Over the course of several interviews, his explanations of the evening came out in unrelated pieces that failed to produce a consistent picture. For example, he eventually told her he was with two other boys the night of the murder, but he said he didn’t know who they were, causing the lawyer to question whether Jimmy was fabricating or protecting the other boys. Further, it was impossible to understand, from Jimmy’s account, exactly when and where he was with the other boys. She soon found, however, that Jimmy described other events in this same manner, even those which he had no reason to avoid or conceal. The attorney hoped her line of defense never required Jimmy to testify; it would be a disaster.
When it came time to decide whether to plead guilty, Jimmy grew increasingly apathetic, distant, and disinterested. Despite the attorney’s careful efforts to explain the potential consequences of a conviction, and Jimmy’s ability to seemingly understand, she began to doubt whether Jimmy had any real notion of a long-range future. As far as she could tell, he rarely thought beyond the Nintendo sessions that the detention center allowed him every afternoon. Her concern about his ability to comprehend the true details of his legal predicament increased when, contrary to her advice, Jimmy said he wanted to plead guilty.” (See: Juvenile competency to stand trial: Questions in an era of punitive reform, by Thomas Grisso)

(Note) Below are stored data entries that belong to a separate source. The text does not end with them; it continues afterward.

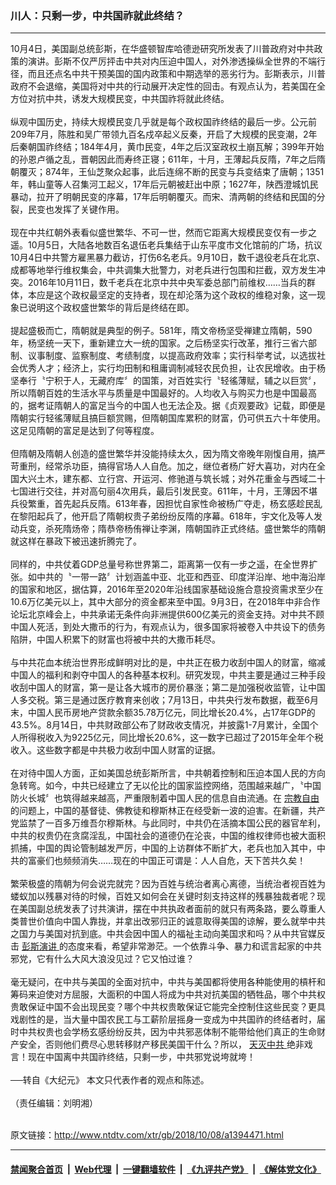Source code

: ### 川人：只剩一步，中共国祚就此终结？
------------------------

<div class="wysiwyg">
 10月4日，美国副总统彭斯，在华盛顿智库哈德逊研究所发表了川普政府对中共政策的演讲。彭斯不仅严厉抨击中共对内压迫中国人，对外渗透操纵全世界的不端行径，而且还点名中共干预美国的国内政策和中期选举的恶劣行为。彭斯表示，川普政府不会退缩，美国将对中共的行动展开决定性的回击。有观点认为，若美国在全方位对抗中共，诱发大规模民变，中共国祚将就此终结。
 <br/>
 <br/>
 纵观中国历史，持续大规模民变几乎就是每个政权国祚终结的最后一步。公元前209年7月，陈胜和吴广带领九百名戍卒起义反秦，开启了大规模的民变潮，2年后秦朝国祚终结；184年4月，黄巾民变，4年之后汉室政权土崩瓦解；399年开始的孙恩卢循之乱，晋朝因此而寿终正寝；611年，十月，王薄起兵反隋，7年之后隋朝覆灭；874年，王仙芝聚众起事，此后连绵不断的民变与兵变结束了唐朝；1351年，韩山童等人召集河工起义，17年后元朝被赶出中原；1627年，陕西澄城饥民暴动，拉开了明朝民变的序幕，17年后明朝覆灭。而宋、清两朝的终结和民国的分裂，民变也发挥了关键作用。
 <br/>
 <br/>
 现在中共红朝外表看似盛世繁华、不可一世，然而它距离大规模民变仅有一步之遥。10月5日，大陆各地数百名退伍老兵集结于山东平度市文化馆前的广场，抗议10月4日中共警方雇黑暴力截访，打伤6名老兵。9月10日，数千退役老兵在北京、成都等地举行维权集会，中共调集大批警力，对老兵进行包围和拦截，双方发生冲突。2016年10月11日，数千老兵在北京中共中央军委总部门前维权……当兵的群体，本应是这个政权最坚定的支持者，现在却沦落为这个政权的维稳对象，这一现象已说明这个政权盛世繁华的背后是终结在即。
 <br/>
 <br/>
 提起盛极而亡，隋朝就是典型的例子。581年，隋文帝杨坚受禅建立隋朝，590年，杨坚统一天下，重新建立大一统的国家。之后杨坚实行改革，推行三省六部制、议事制度、监察制度、考绩制度，以提高政府效率；实行科举考试，以选拔社会优秀人才；经济上，实行均田制和租庸调制减轻农民负担，让农民增收。由于杨坚奉行〝宁积于人，无藏府库〞的国策，对百姓实行〝轻徭薄赋，辅之以巨赏〞，所以隋朝百姓的生活水平与质量是中国最好的。人均收入与购买力也是中国最高的，据考证隋朝人的富足当今的中国人也无法企及。据《贞观要政》记载，即便是隋朝实行轻徭薄赋且搞巨额赏赐，但隋朝国库累积的财富，仍可供五六十年使用。这足见隋朝的富足是达到了何等程度。
 <br/>
 <br/>
 但隋朝及隋朝人创造的盛世繁华并没能持续太久，因为隋文帝晚年刚愎自用，搞严苛重刑，经常杀功臣，搞得官场人人自危。加之，继位者杨广好大喜功，对内在全国大兴土木，建东都、立行宫、开运河、修驰道与筑长城；对外花重金与西域二十七国进行交往，并对高句丽4次用兵，最后引发民变。611年，十月，王薄因不堪兵役繁重，首先起兵反隋。613年春，因担忧自家性命被杨广夺走，杨玄感趁民乱在黎阳起兵了，他开启了隋朝权贵子弟纷纷反隋的序幕。618年，宇文化及等人发动兵变，杀死隋炀帝；隋恭帝杨侑禅让李渊，隋朝国祚正式终结。盛世繁华的隋朝就这样在暴政下被迅速折腾完了。
 <br/>
 <br/>
 同样的，中共仗着GDP总量号称世界第二，距离第一仅有一步之遥，在全世界扩张。如中共的〝一带一路〞计划涵盖中亚、北亚和西亚、印度洋沿岸、地中海沿岸的国家和地区，据估算，2016年至2020年沿线国家基础设施合意投资需求至少在10.6万亿美元以上，其中大部分的资金都来至中国。9月3日，在2018年中非合作论坛北京峰会上，中共承诺无条件向非洲提供600亿美元的资金支持。对中共不顾中国人死活，到处大撒币的行为，有观点认为，很多国家将被卷入中共设下的债务陷阱，中国人积累下的财富也将被中共的大撒币耗尽。
 <br/>
 <br/>
 与中共花血本统治世界形成鲜明对比的是，中共正在极力收刮中国人的财富，缩减中国人的福利和剥夺中国人的各种基本权利。研究发现，中共主要是通过三种手段收刮中国人的财富，第一是让各大城市的房价暴涨；第二是加强税收监管，让中国人多交税。第三是通过医疗教育来创收；7月13日，中共央行发布数据，截至6月末，中国人民币房地产贷款余额35.78万亿元，同比增长20.4%，占17年GDP的43.5%。8月14日，中共财政部公布了财政收支情况，并披露1-7月累计，全国个人所得税收入为9225亿元，同比增长20.6%，这一数字已超过了2015年全年个税收入。这些数字都是中共极力收刮中国人财富的证据。
 <br/>
 <br/>
 在对待中国人方面，正如美国总统彭斯所言，中共朝着控制和压迫本国人民的方向急转弯。如今，中共已经建立了无以伦比的国家监控网络，范围越来越广，〝中国防火长城〞也筑得越来越高，严重限制着中国人民的信息自由流通。在
 <a href="http://www.ntdtv.com/xtr/gb/articlelistbytag_宗教自由.html" target="_blank">
  宗教自由
 </a>
 的问题上，中国的基督徒、佛教徒和穆斯林正在经受新一波的迫害。在新疆，共产党监禁了一百多万维吾尔穆斯林。与此同时，中共仍在活摘本国公民的器官牟利，中共的权贵仍在贪腐淫乱，中国社会的道德仍在沦丧，中国的维权律师也被大面积抓捕，中国的舆论管制越发严厉，中国的上访群体不断扩大，老兵也加入其中，中共的富豪们也频频消失……现在的中国正可谓是：人人自危，天下苦共久矣！
 <br/>
 <br/>
 繁荣极盛的隋朝为何会说完就完？因为百姓与统治者离心离德，当统治者视百姓为蝼蚁加以残暴对待的时候，百姓又如何会在关键时刻支持这样的残暴独裁者呢？现在美国副总统发表了讨共演讲，摆在中共执政者面前的就只有两条路，要么尊重人类普世价值向中国人靠拢，并拿出改邪归正的诚意取得美国的谅解，要么就举中共之国力与美国对抗到底。中共会因中国人的福祉主动向美国求和吗？从中共官媒反击
 <a href="http://www.ntdtv.com/xtr/gb/articlelistbytag_彭斯演讲.html" target="_blank">
  彭斯演讲
 </a>
 的态度来看，希望非常渺茫。一个依靠斗争、暴力和谎言起家的中共邪党，它有什么大风大浪没见过？它又怕过谁？
 <br/>
 <br/>
 毫无疑问，在中共与美国的全面对抗中，中共与美国都将使用各种能使用的槓杆和筹码来迫使对方屈服，大面积的中国人将成为中共对抗美国的牺牲品，哪个中共权贵敢保证中国不会出现民变？哪个中共权贵敢保证它能完全控制住这些民变？更具戏剧性的是，当大量中国农民工与工薪阶层摇身一变成为中共国祚的终结者时，届时中共权贵也会学杨玄感纷纷反共，因为中共邪恶体制不能带给他们真正的生命财产安全，否则他们费尽心思转移财产移民美国干什么？所以，
 <a href="http://www.ntdtv.com/xtr/gb/articlelistbytag_天灭中共.html" target="_blank">
  天灭中共
 </a>
 绝非戏言！现在中国离中共国祚终结，只剩一步，中共邪党说垮就垮！
 <br/>
 <br/>
 ──转自《大纪元》 本文只代表作者的观点和陈述。
 <br/>
 <br/>
 （责任编辑：刘明湘）
</div>

<br/>原文链接：http://www.ntdtv.com/xtr/gb/2018/10/08/a1394471.html


------------------------
#### [禁闻聚合首页](https://github.com/gfw-breaker/banned-news/blob/master/README.md) &nbsp;|&nbsp; [Web代理](https://github.com/gfw-breaker/open-proxy/blob/master/README.md) &nbsp;|&nbsp; [一键翻墙软件](https://github.com/gfw-breaker/nogfw/blob/master/README.md) &nbsp;|&nbsp; [《九评共产党》](https://github.com/gfw-breaker/9ping.md/blob/master/README.md#九评之一评共产党是什么) &nbsp;|&nbsp; [《解体党文化》](https://github.com/gfw-breaker/jtdwh.md/blob/master/README.md#绪论)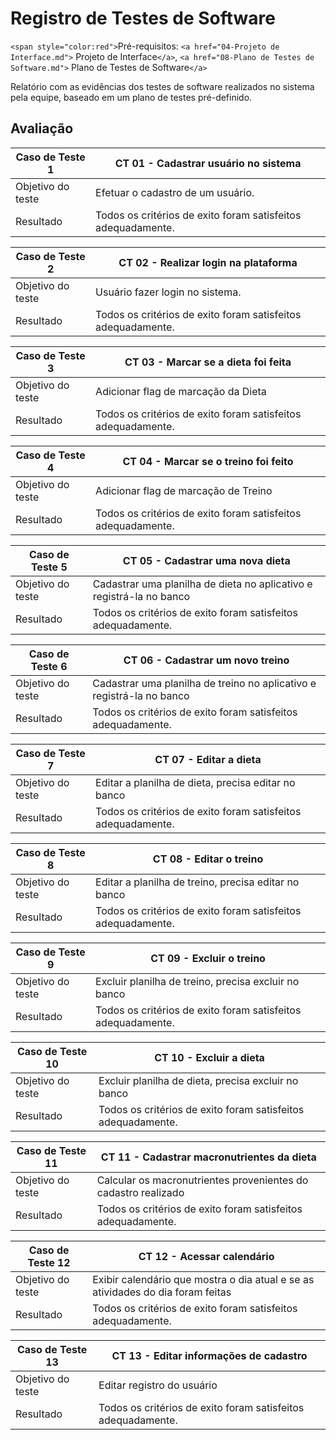 # Registro de Testes de Software

`<span style="color:red">`Pré-requisitos: `<a href="04-Projeto de Interface.md">` Projeto de Interface`</a>`, `<a href="08-Plano de Testes de Software.md">` Plano de Testes de Software`</a>`

Relatório com as evidências dos testes de software realizados no sistema pela equipe, baseado em um plano de testes pré-definido.

## Avaliação

| Caso de Teste 1   | CT 01 - Cadastrar usuário no sistema                         |
| ----------------- | ------------------------------------------------------------- |
| Objetivo do teste | Efetuar o cadastro de um usuário.                            |
| Resultado         | Todos os critérios de exito foram satisfeitos adequadamente. |

| Caso de Teste 2   | CT 02 - Realizar login na plataforma                         |
| ----------------- | ------------------------------------------------------------- |
| Objetivo do teste | Usuário fazer login no sistema.                              |
| Resultado         | Todos os critérios de exito foram satisfeitos adequadamente. |

| Caso de Teste 3   | CT 03 - Marcar se a dieta foi feita                           |
| ----------------- | ------------------------------------------------------------- |
| Objetivo do teste | Adicionar flag de marcação da Dieta                         |
| Resultado         | Todos os critérios de exito foram satisfeitos adequadamente. |

| Caso de Teste 4   | CT 04 - Marcar se o treino foi feito                         |
| ----------------- | ------------------------------------------------------------- |
| Objetivo do teste | Adicionar flag de marcação de Treino                        |
| Resultado         | Todos os critérios de exito foram satisfeitos adequadamente. |

| Caso de Teste 5   | CT 05 - Cadastrar uma nova dieta                                      |
| ----------------- | --------------------------------------------------------------------- |
| Objetivo do teste | Cadastrar uma planilha de dieta no aplicativo e registrá-la no banco |
| Resultado         | Todos os critérios de exito foram satisfeitos adequadamente.         |

| Caso de Teste 6   | CT 06 - Cadastrar um novo treino                                       |
| ----------------- | ---------------------------------------------------------------------- |
| Objetivo do teste | Cadastrar uma planilha de treino no aplicativo e registrá-la no banco |
| Resultado         | Todos os critérios de exito foram satisfeitos adequadamente.          |

| Caso de Teste 7   | CT 07 - Editar a dieta                                        |
| ----------------- | ------------------------------------------------------------- |
| Objetivo do teste | Editar a planilha de dieta, precisa editar no banco           |
| Resultado         | Todos os critérios de exito foram satisfeitos adequadamente. |

| Caso de Teste 8   | CT 08 - Editar o treino                                       |
| ----------------- | ------------------------------------------------------------- |
| Objetivo do teste | Editar a planilha de treino, precisa editar no banco          |
| Resultado         | Todos os critérios de exito foram satisfeitos adequadamente. |

| Caso de Teste 9   | CT 09 - Excluir o treino                                     |
| ----------------- | ------------------------------------------------------------- |
| Objetivo do teste | Excluir planilha de treino, precisa excluir no banco          |
| Resultado         | Todos os critérios de exito foram satisfeitos adequadamente. |

| Caso de Teste 10  | CT 10 - Excluir a dieta                                       |
| ----------------- | ------------------------------------------------------------- |
| Objetivo do teste | Excluir planilha de dieta, precisa excluir no banco           |
| Resultado         | Todos os critérios de exito foram satisfeitos adequadamente. |

| Caso de Teste 11  | CT 11 - Cadastrar macronutrientes da dieta                     |
| ----------------- | -------------------------------------------------------------- |
| Objetivo do teste | Calcular os macronutrientes provenientes do cadastro realizado |
| Resultado         | Todos os critérios de exito foram satisfeitos adequadamente.  |

| Caso de Teste 12  | CT 12 - Acessar calendário                                                      |
| ----------------- | -------------------------------------------------------------------------------- |
| Objetivo do teste | Exibir calendário que mostra o dia atual e se as atividades do dia foram feitas |
| Resultado         | Todos os critérios de exito foram satisfeitos adequadamente.                    |

| Caso de Teste 13  | CT 13 - Editar informações de cadastro                      |
| ----------------- | ------------------------------------------------------------- |
| Objetivo do teste | Editar registro do usuário                                   |
| Resultado         | Todos os critérios de exito foram satisfeitos adequadamente. |
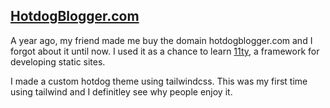 
## [HotdogBlogger.com](https://hotdogblogger.com/)

A year ago, my friend made me buy the domain hotdogblogger.com and I forgot about it until now. I used it as a chance to learn [11ty](https://www.11ty.dev/), a framework for developing static sites.

 I made a custom hotdog theme using tailwindcss. This was my first time using tailwind and I definitley see why people enjoy it.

Cases like Jimmy’s have to be closely looked at. For example, in Georgia, a twelve year old boy was charged with aggravated sodomy of two younger children. The defense attorney argued that the youth was diagnosed with mental retardation, and therefore could not give a consistent account of the event, and it impaired counsel from obtaining information critical to the boy’s defense. The judge denied the motion explaining that Georgia did not have laws protecting incompetent juveniles from being tried in delinquency proceedings.
Not only do courts recognize incomplete development and incompetence, but most states’ laws recognize lack of development. For example, the law does not believe that kids under the age of sixteen are capable of deciding about their medical treatments, entering binding contracts, or operating automobiles. How could the law then turn around and prosecute someone in this category?